------ SUPPLIED DATA
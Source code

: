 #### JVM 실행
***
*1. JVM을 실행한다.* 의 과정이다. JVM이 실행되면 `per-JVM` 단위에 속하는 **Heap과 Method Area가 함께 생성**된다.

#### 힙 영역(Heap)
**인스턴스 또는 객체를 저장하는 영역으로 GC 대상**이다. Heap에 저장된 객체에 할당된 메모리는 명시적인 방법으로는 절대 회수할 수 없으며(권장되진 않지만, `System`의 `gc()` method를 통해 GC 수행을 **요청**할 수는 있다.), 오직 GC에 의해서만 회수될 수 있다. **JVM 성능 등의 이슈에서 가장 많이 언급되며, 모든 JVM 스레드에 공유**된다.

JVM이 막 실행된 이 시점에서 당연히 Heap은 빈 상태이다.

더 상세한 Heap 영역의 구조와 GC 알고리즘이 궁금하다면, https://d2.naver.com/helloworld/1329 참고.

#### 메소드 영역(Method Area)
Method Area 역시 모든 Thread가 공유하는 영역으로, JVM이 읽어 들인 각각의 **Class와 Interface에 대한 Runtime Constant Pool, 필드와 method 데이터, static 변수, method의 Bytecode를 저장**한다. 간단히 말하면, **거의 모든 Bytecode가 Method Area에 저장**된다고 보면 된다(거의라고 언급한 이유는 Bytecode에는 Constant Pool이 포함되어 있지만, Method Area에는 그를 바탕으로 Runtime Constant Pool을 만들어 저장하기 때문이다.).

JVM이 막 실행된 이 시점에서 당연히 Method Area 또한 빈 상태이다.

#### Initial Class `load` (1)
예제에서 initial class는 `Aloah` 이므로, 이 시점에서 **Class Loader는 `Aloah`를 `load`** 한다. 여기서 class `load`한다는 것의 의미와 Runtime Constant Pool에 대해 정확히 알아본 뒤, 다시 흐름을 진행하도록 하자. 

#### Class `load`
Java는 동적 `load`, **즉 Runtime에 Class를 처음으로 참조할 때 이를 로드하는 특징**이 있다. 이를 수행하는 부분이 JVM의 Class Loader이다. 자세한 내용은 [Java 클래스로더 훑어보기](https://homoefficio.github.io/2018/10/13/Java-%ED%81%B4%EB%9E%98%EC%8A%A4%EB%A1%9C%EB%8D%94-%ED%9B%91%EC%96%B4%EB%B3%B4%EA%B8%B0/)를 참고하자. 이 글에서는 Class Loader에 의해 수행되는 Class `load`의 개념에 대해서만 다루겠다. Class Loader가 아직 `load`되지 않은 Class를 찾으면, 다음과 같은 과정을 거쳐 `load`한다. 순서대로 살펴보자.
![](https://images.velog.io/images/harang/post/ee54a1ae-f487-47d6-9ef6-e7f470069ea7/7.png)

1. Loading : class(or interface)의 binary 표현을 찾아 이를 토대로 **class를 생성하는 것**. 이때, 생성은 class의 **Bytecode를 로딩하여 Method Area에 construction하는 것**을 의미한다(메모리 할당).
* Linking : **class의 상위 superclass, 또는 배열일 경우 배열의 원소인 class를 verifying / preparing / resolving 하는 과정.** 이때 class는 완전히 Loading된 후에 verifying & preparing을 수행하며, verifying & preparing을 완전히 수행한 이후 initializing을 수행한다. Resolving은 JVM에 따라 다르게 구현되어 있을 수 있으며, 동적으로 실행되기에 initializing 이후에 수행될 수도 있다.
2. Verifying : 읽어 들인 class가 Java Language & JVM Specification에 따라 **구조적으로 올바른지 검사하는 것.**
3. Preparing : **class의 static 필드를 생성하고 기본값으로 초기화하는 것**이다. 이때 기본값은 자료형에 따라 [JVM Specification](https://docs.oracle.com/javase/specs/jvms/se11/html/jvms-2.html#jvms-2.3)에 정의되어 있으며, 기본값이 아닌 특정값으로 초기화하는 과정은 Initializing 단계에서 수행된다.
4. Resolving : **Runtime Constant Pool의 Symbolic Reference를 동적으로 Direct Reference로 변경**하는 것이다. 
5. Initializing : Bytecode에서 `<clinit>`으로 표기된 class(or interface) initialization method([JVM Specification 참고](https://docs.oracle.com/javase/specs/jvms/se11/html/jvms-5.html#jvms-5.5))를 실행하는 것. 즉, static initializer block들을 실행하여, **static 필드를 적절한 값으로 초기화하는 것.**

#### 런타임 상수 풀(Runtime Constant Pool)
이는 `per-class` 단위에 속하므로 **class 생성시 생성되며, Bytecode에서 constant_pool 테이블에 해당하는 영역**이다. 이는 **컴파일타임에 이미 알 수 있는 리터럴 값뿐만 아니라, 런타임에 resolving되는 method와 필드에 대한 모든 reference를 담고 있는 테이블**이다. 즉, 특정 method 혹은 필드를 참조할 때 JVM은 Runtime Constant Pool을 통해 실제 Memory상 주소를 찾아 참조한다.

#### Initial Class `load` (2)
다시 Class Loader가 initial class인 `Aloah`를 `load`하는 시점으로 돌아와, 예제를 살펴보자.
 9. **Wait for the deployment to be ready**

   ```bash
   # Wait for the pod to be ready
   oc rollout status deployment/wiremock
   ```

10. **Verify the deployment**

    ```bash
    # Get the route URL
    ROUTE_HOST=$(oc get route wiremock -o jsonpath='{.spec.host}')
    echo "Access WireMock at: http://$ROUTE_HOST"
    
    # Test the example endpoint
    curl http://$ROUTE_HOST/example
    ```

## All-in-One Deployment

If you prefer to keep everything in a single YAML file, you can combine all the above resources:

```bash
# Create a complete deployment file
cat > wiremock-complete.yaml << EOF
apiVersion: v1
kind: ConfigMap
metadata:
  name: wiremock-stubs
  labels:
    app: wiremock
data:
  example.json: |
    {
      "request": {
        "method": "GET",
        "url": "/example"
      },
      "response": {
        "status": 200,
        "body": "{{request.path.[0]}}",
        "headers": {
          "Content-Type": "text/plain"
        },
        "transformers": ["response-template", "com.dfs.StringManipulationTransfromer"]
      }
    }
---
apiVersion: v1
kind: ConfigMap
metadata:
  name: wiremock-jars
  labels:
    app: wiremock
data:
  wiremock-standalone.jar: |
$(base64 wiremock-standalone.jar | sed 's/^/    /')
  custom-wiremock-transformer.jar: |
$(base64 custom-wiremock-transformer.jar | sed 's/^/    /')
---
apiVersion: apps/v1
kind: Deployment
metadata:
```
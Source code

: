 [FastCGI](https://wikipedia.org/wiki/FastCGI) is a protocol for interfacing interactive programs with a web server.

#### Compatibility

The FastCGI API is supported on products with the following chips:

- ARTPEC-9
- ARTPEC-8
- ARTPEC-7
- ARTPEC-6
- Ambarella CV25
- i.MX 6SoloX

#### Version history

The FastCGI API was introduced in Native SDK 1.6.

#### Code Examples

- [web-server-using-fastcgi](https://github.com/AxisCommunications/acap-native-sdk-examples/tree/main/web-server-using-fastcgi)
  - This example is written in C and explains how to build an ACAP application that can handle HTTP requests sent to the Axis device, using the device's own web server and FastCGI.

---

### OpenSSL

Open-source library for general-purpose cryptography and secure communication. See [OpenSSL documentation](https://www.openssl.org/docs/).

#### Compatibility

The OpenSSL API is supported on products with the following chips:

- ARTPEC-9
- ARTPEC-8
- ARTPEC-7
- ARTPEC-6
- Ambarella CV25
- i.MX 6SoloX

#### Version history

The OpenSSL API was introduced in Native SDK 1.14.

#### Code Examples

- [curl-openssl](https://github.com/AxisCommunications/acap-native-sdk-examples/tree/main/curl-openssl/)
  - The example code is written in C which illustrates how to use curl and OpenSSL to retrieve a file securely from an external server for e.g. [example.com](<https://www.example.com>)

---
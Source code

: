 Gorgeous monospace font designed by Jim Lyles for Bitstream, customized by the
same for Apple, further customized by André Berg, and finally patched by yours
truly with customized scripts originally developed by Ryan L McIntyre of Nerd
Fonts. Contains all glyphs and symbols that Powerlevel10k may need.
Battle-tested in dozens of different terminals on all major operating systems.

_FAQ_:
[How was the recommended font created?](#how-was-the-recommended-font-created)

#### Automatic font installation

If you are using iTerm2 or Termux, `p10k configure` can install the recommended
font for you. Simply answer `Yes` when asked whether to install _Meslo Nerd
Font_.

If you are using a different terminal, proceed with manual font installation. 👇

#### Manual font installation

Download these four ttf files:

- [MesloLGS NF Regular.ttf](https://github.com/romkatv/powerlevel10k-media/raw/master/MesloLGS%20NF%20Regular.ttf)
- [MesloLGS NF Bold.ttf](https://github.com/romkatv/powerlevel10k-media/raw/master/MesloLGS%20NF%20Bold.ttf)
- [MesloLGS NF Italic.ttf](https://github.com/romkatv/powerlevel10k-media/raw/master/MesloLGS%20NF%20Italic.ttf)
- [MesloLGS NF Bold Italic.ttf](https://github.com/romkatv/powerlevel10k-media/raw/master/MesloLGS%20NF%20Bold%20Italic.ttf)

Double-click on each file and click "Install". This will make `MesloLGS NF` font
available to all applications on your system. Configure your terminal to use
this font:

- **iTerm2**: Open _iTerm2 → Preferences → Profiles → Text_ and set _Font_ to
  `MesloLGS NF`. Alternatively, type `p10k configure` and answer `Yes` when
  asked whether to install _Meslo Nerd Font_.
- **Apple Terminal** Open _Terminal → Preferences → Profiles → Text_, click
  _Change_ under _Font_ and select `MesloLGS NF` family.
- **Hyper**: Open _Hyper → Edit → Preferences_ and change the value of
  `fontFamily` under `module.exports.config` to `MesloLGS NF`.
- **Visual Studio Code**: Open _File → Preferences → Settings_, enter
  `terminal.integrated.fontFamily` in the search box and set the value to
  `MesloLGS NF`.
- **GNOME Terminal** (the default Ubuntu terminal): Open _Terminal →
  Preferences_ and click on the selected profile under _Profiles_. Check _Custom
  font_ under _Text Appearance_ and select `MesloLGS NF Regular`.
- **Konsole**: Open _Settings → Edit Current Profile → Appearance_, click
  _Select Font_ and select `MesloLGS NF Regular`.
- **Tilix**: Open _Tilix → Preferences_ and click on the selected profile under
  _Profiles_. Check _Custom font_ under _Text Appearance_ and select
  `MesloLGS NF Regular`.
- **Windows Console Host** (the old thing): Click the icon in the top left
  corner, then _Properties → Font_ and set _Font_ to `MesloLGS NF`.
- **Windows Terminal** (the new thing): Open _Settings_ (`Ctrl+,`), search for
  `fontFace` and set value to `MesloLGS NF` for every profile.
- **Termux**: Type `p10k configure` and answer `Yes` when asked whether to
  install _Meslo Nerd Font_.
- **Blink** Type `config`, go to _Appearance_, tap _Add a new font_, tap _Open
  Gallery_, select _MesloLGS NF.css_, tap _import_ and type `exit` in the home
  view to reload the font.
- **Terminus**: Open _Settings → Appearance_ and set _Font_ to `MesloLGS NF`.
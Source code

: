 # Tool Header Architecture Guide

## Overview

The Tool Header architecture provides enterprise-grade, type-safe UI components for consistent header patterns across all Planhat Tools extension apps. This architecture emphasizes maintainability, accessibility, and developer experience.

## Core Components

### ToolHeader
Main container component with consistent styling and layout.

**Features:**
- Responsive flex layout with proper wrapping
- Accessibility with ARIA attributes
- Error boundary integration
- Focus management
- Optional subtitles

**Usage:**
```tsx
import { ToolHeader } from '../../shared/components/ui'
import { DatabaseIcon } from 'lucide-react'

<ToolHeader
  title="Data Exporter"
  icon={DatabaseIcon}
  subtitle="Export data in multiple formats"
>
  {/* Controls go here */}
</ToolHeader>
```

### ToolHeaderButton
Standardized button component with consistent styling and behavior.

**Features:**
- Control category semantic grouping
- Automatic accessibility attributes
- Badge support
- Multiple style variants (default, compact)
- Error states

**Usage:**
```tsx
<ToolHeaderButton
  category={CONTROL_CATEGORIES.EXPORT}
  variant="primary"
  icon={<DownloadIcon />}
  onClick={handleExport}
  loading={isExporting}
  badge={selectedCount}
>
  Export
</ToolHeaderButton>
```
------------
**DESCRIPTION OF THE TASK**:
Would you please reproduce the records above exactly, only from their first line through the line holding "2. Verifying : 읽어", with both ends included?

**RESULT OF THE TASK**:
Source code

: #### JVM 실행
***
*1. JVM을 실행한다.* 의 과정이다. JVM이 실행되면 `per-JVM` 단위에 속하는 **Heap과 Method Area가 함께 생성**된다.

#### 힙 영역(Heap)
**인스턴스 또는 객체를 저장하는 영역으로 GC 대상**이다. Heap에 저장된 객체에 할당된 메모리는 명시적인 방법으로는 절대 회수할 수 없으며(권장되진 않지만, `System`의 `gc()` method를 통해 GC 수행을 **요청**할 수는 있다.), 오직 GC에 의해서만 회수될 수 있다. **JVM 성능 등의 이슈에서 가장 많이 언급되며, 모든 JVM 스레드에 공유**된다.

JVM이 막 실행된 이 시점에서 당연히 Heap은 빈 상태이다.

더 상세한 Heap 영역의 구조와 GC 알고리즘이 궁금하다면, https://d2.naver.com/helloworld/1329 참고.

#### 메소드 영역(Method Area)
Method Area 역시 모든 Thread가 공유하는 영역으로, JVM이 읽어 들인 각각의 **Class와 Interface에 대한 Runtime Constant Pool, 필드와 method 데이터, static 변수, method의 Bytecode를 저장**한다. 간단히 말하면, **거의 모든 Bytecode가 Method Area에 저장**된다고 보면 된다(거의라고 언급한 이유는 Bytecode에는 Constant Pool이 포함되어 있지만, Method Area에는 그를 바탕으로 Runtime Constant Pool을 만들어 저장하기 때문이다.).

JVM이 막 실행된 이 시점에서 당연히 Method Area 또한 빈 상태이다.

#### Initial Class `load` (1)
예제에서 initial class는 `Aloah` 이므로, 이 시점에서 **Class Loader는 `Aloah`를 `load`** 한다. 여기서 class `load`한다는 것의 의미와 Runtime Constant Pool에 대해 정확히 알아본 뒤, 다시 흐름을 진행하도록 하자. 

#### Class `load`
Java는 동적 `load`, **즉 Runtime에 Class를 처음으로 참조할 때 이를 로드하는 특징**이 있다. 이를 수행하는 부분이 JVM의 Class Loader이다. 자세한 내용은 [Java 클래스로더 훑어보기](https://homoefficio.github.io/2018/10/13/Java-%ED%81%B4%EB%9E%98%EC%8A%A4%EB%A1%9C%EB%8D%94-%ED%9B%91%EC%96%B4%EB%B3%B4%EA%B8%B0/)를 참고하자. 이 글에서는 Class Loader에 의해 수행되는 Class `load`의 개념에 대해서만 다루겠다. Class Loader가 아직 `load`되지 않은 Class를 찾으면, 다음과 같은 과정을 거쳐 `load`한다. 순서대로 살펴보자.
![](https://images.velog.io/images/harang/post/ee54a1ae-f487-47d6-9ef6-e7f470069ea7/7.png)

1. Loading : class(or interface)의 binary 표현을 찾아 이를 토대로 **class를 생성하는 것**. 이때, 생성은 class의 **Bytecode를 로딩하여 Method Area에 construction하는 것**을 의미한다(메모리 할당).
* Linking : **class의 상위 superclass, 또는 배열일 경우 배열의 원소인 class를 verifying / preparing / resolving 하는 과정.** 이때 class는 완전히 Loading된 후에 verifying & preparing을 수행하며, verifying & preparing을 완전히 수행한 이후 initializing을 수행한다. Resolving은 JVM에 따라 다르게 구현되어 있을 수 있으며, 동적으로 실행되기에 initializing 이후에 수행될 수도 있다.
2. Verifying : 읽어 들인 class가 Java Language & JVM Specification에 따라 **구조적으로 올바른지 검사하는 것.**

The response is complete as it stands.